Gli eventi del passato sono serviti, infatti, nel bene e nel male.
Ciò che troviamo è simile, ma diverso, modificato da un sistema che ha lavorato su programmi e algoritmi per aggiornare i protocolli e impedire un recidivo collasso che avrebbe portato, di conseguenza, a un’ennesima rivoluzione: motivo per cui la figura dell’Architetto, ora è rimpiazzata da quella dell’Analista. Spiegone tecnico che – quando arriva – appesantisce un pochino il gusto di una narrazione che, fino a quel momento, era stata abbastanza fluida e vivace, e che, per fortuna, sa come deve fare per tornare immediatamente su quelle frequenze, non appena i concetti base, rivisitati, vengono messi nero su bianco. Trattasi di fondamenta imprescindibili che vanno a influire anche sul ribaltamento dei ruoli tra i due protagonisti, i quali cavalcando ulteriormente l'onda meta innalzata dal film, vedranno i loro tratti leggermente modificati e alterati (bilanciati?): in linea con quanto accaduto negli ultimi anni ai loro creatori.

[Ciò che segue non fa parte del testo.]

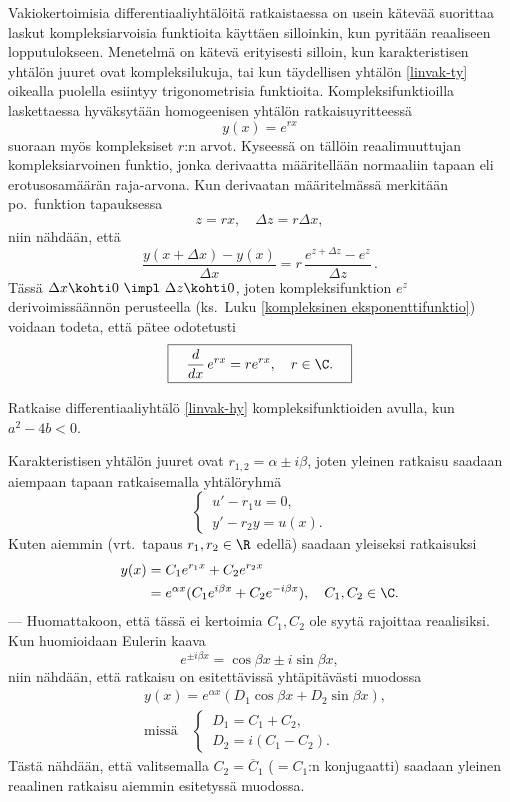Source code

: Vakiokertoimisia differentiaaliyhtälöitä ratkaistaessa on usein kätevää suorittaa laskut 
kompleksiarvoisia funktioita käyttäen silloinkin, kun pyritään reaaliseen lopputulokseen.
Menetelmä on kätevä erityisesti silloin, kun karakteristisen yhtälön juuret ovat 
kompleksilukuja, tai kun täydellisen yhtälön \eqref{linvak-ty} oikealla puolella esiintyy
trigonometrisia funktioita. Kompleksifunktioilla laskettaessa hyväksytään homogeenisen yhtälön
ratkaisuyritteessä
\[
y(x)=e^{rx}
\]
suoraan myös kompleksiset $r$:n arvot. Kyseessä on tällöin reaalimuuttujan kompleksiarvoinen
funktio, jonka derivaatta määritellään normaaliin tapaan eli erotusosamäärän raja-arvona. Kun
derivaatan määritelmässä merkitään po.\ funktion tapauksessa
\[
z=rx,\quad \Delta z=r\Delta x,
\]
niin nähdään, että
\[
\frac{y(x+\Delta x)-y(x)}{\Delta x}=r\,\frac{e^{z+\Delta z}-e^z}{\Delta z}\,.
\]
Tässä $\Delta x\kohti 0 \ \impl \ \Delta z\kohti 0$, joten kompleksifunktion $e^z$ 
derivoimissäännön perusteella (ks.\ Luku \ref{kompleksinen eksponenttifunktio}) voidaan todeta,
että pätee odotetusti
\[
\boxed{\quad \frac{d}{dx}\,e^{rx}=re^{rx},\quad r\in\C. \quad}
\]
\begin{Exa} Ratkaise differentiaaliyhtälö \eqref{linvak-hy} kompleksifunktioiden avulla, kun
$a^2-4b<0$.
\end{Exa}
\ratk Karakteristisen yhtälön juuret ovat $r_{1,2}=\alpha \pm i\beta$, joten yleinen ratkaisu
saadaan aiempaan tapaan ratkaisemalla yhtälöryhmä
\[
\begin{cases}
\,u'-r_1u=0, \\ \,y'-r_2y=u(x).
\end{cases}
\]
Kuten aiemmin (vrt.\ tapaus $r_1,r_2\in\R$ edellä) saadaan yleiseksi ratkaisuksi
\begin{align*}
y(x) &= C_1e^{r_1 x}+C_2e^{r_2 x} \\
     &= e^{\alpha x}(C_1e^{i\beta x}+C_2e^{-i\beta x}),\quad C_1,C_2\in\C.
\end{align*}
--- Huomattakoon, että tässä ei kertoimia $C_1,C_2$ ole syytä rajoittaa reaalisiksi. Kun
huomioidaan Eulerin kaava
\[
e^{\pm i\beta x}=\cos\beta x\pm i\sin \beta x,
\]
niin nähdään, että ratkaisu on esitettävissä yhtäpitävästi muodossa
\begin{align*}
&y(x)=e^{\alpha x}(D_1\cos\beta x+D_2\sin\beta x), \\[1mm]
&\text{missä} \quad
\begin{cases} \,D_1 = C_1+C_2, \\ \,D_2 =i(C_1-C_2). \end{cases}
\end{align*}
Tästä nähdään, että valitsemalla $C_2=\overline{C}_1$ ($= C_1$:n konjugaatti) saadaan yleinen
reaalinen ratkaisu aiemmin esitetyssä muodossa. \loppu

Senza alcun dubbio, dunque, se questo “Matrix: Resurrections” doveva essere un male, va considerato come il male minore possibile: con le sue idee chiare, azzardate e il grande pregio di essere riuscito a tirare un bel calcio volante a quell’operazione nostalgia che Hollywood stava cercando di imporgli, limitandolo. Al contrario, lui, prova – e ci riesce – a farsi omogeneo, cerebrale, ironico (ma quanto si ride col Merovingio?!), per non deludere i fans e non bruciare nulla della sua (immensa) eredità. Toglie l'acceleratore dall’action innovativo che lo aveva contraddistinto (e che adesso è puro esercizio di stile), per abbracciare in toto il romanticismo e, infine, sfugge con disinvoltura a un tritacarne che, se ci sarà, probabilmente, sarà da considerarsi più che trascurabile e immeritato.
Perché nell’epoca dove i blockbuster sono solo pillole blu e dove le scelte appaiono obbligate, Lana Wachowski diventa il nostro Morpheus e si fa in quattro per regalarci un'inaspettata pillola rossa.
Che non so voi, ma io mi prendo volentieri.